[The task]:
Write out, word for word, the part of the listing below that opens with the line containing "- [pandoc](https://github.com/jgm/pandoc/releases)" and closes with the line containing "- Also consider", keeping both of those lines and adding no others.
══════════════════════════════
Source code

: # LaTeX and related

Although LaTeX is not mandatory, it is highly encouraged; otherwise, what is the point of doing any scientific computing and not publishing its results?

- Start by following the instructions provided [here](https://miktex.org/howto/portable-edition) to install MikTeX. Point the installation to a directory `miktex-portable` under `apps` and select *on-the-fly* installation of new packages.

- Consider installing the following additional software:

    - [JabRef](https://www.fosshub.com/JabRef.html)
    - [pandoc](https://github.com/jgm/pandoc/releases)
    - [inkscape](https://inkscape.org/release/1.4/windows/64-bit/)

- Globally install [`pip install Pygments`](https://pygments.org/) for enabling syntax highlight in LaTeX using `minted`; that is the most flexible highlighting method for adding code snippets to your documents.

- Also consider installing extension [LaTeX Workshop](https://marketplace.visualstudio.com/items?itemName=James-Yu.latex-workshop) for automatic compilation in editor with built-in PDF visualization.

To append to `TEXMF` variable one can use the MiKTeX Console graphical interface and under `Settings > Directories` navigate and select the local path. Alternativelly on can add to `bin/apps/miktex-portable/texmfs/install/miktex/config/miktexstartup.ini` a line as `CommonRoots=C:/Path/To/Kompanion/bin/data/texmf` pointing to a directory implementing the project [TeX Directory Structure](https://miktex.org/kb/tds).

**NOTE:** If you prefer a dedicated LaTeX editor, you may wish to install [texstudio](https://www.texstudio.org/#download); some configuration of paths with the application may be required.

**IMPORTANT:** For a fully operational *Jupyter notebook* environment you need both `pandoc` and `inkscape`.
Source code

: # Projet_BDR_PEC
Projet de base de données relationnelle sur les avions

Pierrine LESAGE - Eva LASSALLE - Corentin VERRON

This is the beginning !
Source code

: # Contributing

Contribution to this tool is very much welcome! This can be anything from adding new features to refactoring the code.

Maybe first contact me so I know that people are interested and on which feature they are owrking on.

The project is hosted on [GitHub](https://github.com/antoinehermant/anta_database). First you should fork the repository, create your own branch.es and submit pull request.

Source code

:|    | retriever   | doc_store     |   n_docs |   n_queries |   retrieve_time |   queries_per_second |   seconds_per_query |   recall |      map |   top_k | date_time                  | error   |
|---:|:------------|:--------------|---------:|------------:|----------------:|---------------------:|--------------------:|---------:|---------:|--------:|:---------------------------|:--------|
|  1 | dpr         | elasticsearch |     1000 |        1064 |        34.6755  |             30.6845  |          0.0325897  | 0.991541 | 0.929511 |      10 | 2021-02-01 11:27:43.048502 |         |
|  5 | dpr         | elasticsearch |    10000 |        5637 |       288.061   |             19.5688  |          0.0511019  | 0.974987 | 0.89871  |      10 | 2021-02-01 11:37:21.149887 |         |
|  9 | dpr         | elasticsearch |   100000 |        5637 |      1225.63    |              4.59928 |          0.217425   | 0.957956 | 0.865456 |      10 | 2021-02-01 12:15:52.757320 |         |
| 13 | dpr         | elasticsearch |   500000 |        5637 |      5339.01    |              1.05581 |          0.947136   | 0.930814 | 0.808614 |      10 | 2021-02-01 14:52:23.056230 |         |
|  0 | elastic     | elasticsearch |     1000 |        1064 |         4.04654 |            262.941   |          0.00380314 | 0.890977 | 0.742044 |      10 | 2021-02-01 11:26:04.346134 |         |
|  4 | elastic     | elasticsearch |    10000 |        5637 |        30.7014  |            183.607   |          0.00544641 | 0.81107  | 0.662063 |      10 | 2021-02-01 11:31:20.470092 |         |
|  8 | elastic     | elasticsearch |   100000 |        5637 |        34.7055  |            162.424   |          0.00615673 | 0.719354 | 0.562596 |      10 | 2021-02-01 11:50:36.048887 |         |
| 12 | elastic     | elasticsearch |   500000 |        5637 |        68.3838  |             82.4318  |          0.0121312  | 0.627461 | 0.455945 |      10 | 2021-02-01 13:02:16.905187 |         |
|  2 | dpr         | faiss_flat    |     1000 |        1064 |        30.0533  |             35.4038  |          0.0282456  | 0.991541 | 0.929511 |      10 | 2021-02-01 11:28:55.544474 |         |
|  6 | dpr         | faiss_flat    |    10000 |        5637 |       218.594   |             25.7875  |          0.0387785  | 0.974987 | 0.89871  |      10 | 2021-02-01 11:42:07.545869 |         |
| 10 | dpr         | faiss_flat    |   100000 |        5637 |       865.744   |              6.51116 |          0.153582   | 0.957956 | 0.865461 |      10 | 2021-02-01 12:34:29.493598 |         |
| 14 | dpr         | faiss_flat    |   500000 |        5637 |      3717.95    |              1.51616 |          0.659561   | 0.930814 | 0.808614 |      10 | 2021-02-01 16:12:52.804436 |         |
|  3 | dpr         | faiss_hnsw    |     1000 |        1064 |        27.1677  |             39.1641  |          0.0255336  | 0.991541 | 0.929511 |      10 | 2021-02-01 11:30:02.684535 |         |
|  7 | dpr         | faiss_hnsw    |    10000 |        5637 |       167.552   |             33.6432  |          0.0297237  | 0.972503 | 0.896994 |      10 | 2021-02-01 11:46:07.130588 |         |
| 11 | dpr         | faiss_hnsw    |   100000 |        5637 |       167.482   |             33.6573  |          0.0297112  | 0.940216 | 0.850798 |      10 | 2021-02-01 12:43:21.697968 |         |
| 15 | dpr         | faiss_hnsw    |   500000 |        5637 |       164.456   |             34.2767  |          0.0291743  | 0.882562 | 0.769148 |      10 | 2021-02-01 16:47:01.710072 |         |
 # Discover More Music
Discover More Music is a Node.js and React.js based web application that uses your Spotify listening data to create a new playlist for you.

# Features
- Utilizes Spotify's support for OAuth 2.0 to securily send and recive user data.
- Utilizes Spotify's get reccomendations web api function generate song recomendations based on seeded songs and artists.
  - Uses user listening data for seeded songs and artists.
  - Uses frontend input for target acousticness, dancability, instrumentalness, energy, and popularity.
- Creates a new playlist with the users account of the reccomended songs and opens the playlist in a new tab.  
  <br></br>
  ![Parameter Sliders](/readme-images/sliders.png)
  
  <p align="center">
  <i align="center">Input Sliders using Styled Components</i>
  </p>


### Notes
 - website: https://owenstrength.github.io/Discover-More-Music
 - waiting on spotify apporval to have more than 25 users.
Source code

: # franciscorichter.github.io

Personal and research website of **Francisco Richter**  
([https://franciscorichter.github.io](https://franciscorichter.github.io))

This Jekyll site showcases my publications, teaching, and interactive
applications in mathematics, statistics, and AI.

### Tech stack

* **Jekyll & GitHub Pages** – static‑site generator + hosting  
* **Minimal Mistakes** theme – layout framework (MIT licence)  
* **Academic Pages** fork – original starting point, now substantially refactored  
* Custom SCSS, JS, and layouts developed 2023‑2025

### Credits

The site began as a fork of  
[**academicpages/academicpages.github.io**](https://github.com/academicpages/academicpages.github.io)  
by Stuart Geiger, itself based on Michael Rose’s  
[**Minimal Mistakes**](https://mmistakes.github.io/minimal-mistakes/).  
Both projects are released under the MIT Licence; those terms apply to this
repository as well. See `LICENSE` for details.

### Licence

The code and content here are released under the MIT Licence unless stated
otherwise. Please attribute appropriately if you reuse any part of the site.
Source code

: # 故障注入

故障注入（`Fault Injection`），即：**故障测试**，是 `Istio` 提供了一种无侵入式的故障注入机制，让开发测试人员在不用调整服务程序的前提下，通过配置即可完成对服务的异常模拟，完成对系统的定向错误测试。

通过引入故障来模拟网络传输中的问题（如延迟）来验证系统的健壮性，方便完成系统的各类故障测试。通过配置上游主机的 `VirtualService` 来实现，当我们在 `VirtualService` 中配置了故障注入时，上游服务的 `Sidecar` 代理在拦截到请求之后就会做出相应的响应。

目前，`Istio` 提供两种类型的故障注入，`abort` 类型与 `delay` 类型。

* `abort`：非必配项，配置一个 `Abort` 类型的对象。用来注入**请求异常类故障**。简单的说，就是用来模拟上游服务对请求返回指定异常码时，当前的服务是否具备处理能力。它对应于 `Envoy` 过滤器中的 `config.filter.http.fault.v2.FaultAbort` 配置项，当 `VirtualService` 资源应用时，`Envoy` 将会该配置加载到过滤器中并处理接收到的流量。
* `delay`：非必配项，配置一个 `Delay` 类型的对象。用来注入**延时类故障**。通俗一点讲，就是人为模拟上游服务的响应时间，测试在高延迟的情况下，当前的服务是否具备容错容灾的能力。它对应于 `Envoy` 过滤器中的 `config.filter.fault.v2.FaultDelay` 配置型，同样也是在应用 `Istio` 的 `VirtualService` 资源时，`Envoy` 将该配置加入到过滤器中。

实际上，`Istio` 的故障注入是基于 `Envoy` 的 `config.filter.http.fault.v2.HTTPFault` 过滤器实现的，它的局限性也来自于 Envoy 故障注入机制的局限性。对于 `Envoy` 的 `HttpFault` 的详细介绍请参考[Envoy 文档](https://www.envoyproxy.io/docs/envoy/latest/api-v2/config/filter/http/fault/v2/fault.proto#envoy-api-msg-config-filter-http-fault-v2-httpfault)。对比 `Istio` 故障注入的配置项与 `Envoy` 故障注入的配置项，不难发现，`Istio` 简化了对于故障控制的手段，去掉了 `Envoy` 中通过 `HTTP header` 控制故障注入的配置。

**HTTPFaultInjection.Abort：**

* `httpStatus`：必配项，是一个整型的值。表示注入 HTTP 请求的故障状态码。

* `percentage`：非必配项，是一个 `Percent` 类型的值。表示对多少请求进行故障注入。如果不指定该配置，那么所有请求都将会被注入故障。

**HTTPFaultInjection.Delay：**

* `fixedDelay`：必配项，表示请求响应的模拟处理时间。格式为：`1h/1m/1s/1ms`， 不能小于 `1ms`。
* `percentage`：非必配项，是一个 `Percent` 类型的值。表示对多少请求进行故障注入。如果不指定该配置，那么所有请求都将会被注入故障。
══════════════════════════════
[Answer space]:
    - [pandoc](https://github.com/jgm/pandoc/releases)
    - [inkscape](https://inkscape.org/release/1.4/windows/64-bit/)

- Globally install [`pip install Pygments`](https://pygments.org/) for enabling syntax highlight in LaTeX using `minted`; that is the most flexible highlighting method for adding code snippets to your documents.

- Also consider installing extension [LaTeX Workshop](https://marketplace.visualstudio.com/items?itemName=James-Yu.latex-workshop) for automatic compilation in editor with built-in PDF visualization.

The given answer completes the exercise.